Sunday, June 03, 2007

seeking sympathy, I guess




It's late Sunday night and I'm home alone with the kids. Gracie is sound asleep and Isaiah is still awake "playing" drums..... it's 10:50 PM!!!
The past two weeks of traveling between London and Flemingsburg have felt more like 2 months.
I can't get out of my head the thought that this could potentially go on for much longer if the Lord does not sell our house.
Cris is at camp all week so the kids and I are here at home. We'll meet up with him on Friday and head to Louisville for Chad's wedding rehearsal and then attend he and Jennifer's wedding on Saturday. From there we will drive to London, stay the night with friends and head to church/work on Sunday. The kids and I will come back to F-burg while he stays the week for VBS.

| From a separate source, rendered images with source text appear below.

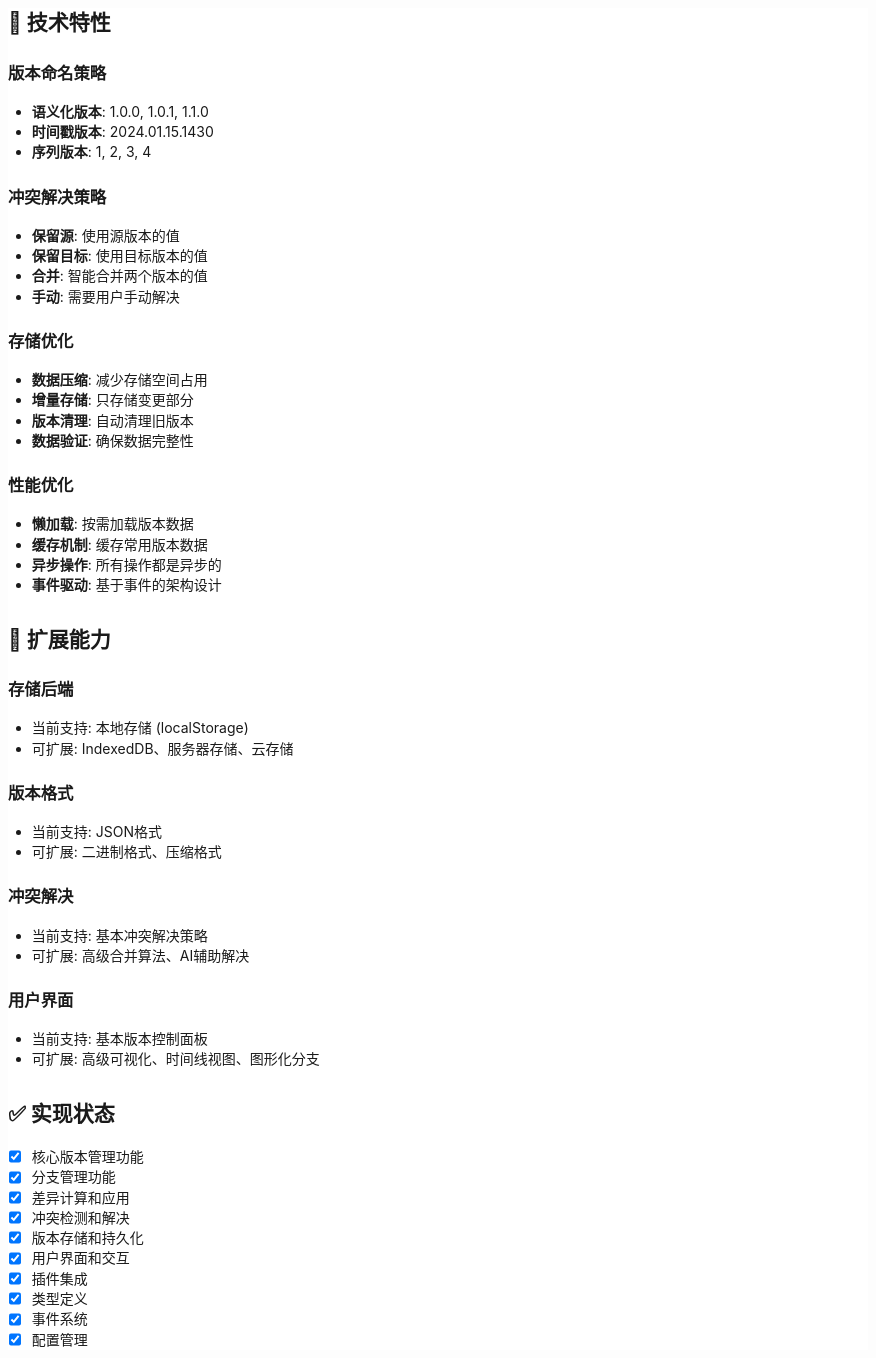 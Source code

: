 ## 🎯 技术特性

### 版本命名策略
- **语义化版本**: 1.0.0, 1.0.1, 1.1.0
- **时间戳版本**: 2024.01.15.1430
- **序列版本**: 1, 2, 3, 4

### 冲突解决策略
- **保留源**: 使用源版本的值
- **保留目标**: 使用目标版本的值
- **合并**: 智能合并两个版本的值
- **手动**: 需要用户手动解决

### 存储优化
- **数据压缩**: 减少存储空间占用
- **增量存储**: 只存储变更部分
- **版本清理**: 自动清理旧版本
- **数据验证**: 确保数据完整性

### 性能优化
- **懒加载**: 按需加载版本数据
- **缓存机制**: 缓存常用版本数据
- **异步操作**: 所有操作都是异步的
- **事件驱动**: 基于事件的架构设计

## 🔮 扩展能力

### 存储后端
- 当前支持: 本地存储 (localStorage)
- 可扩展: IndexedDB、服务器存储、云存储

### 版本格式
- 当前支持: JSON格式
- 可扩展: 二进制格式、压缩格式

### 冲突解决
- 当前支持: 基本冲突解决策略
- 可扩展: 高级合并算法、AI辅助解决

### 用户界面
- 当前支持: 基本版本控制面板
- 可扩展: 高级可视化、时间线视图、图形化分支

## ✅ 实现状态

- [x] 核心版本管理功能
- [x] 分支管理功能
- [x] 差异计算和应用
- [x] 冲突检测和解决
- [x] 版本存储和持久化
- [x] 用户界面和交互
- [x] 插件集成
- [x] 类型定义
- [x] 事件系统
- [x] 配置管理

What I'm not understanding right now is, why God would put such a strong desire in our hearts for a new ministry and yet cause us so much trouble, confusion, stress, headache and so on. If he wants us to be in London then please, Lord, send us there quickly! Is my prayer life lacking, is my faith not strong enough, do I not have enough patience and this is how he's teaching me??
So many questions run through my mind of why God wants us to continue to travel back and forth (w/ gas so high) and for Cris and I to be away from one another when if he'd just sell our house we could do HIS work much much more effectively!
I'm asking (begging) for your prayers on insight, strength and wisdom through this all.
I also plead for your prayers that our house will sell tomorrow!!
We just want to do His will!


1 comment:

Anonymous said...

I just want to say that I hear you. And the Lord does too! He knows your every need. Even better than we know it ourselves. You will look back a year fron now and say, OOOHHH now I know what he was doing! Just be still and know that He is God and just his love is sufficient for us. I love you and I am kinda glad your still around.